▶
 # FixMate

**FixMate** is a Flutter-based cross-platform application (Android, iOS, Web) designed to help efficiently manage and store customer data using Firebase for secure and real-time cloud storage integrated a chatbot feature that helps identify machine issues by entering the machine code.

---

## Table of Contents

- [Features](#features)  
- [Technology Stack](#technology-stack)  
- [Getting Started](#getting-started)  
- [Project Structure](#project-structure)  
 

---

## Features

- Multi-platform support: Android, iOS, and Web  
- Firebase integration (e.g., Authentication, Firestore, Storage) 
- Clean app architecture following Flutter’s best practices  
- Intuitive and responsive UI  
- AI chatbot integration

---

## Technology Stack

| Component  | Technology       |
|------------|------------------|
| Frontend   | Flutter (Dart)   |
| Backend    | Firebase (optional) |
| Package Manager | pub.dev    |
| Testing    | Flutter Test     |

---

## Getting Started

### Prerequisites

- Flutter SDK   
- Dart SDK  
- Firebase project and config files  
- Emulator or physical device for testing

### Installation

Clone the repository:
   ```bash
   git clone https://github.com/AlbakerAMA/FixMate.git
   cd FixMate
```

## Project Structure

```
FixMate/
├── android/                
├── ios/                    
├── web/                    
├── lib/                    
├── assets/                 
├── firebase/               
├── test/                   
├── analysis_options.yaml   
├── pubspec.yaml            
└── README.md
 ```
◀
— Task to carry out —
From the line holding "- Firebase integration" down to the final line above, quote every line exactly and only those lines.

— Exercise response —
- Firebase integration (e.g., Authentication, Firestore, Storage) 
- Clean app architecture following Flutter’s best practices  
- Intuitive and responsive UI  
- AI chatbot integration

---

## Technology Stack

| Component  | Technology       |
|------------|------------------|
| Frontend   | Flutter (Dart)   |
| Backend    | Firebase (optional) |
| Package Manager | pub.dev    |
| Testing    | Flutter Test     |

---

## Getting Started

### Prerequisites

- Flutter SDK   
- Dart SDK  
- Firebase project and config files  
- Emulator or physical device for testing

### Installation

Clone the repository:
   ```bash
   git clone https://github.com/AlbakerAMA/FixMate.git
   cd FixMate
```

## Project Structure

```
FixMate/
├── android/                
├── ios/                    
├── web/                    
├── lib/                    
├── assets/                 
├── firebase/               
├── test/                   
├── analysis_options.yaml   
├── pubspec.yaml            
└── README.md
 ```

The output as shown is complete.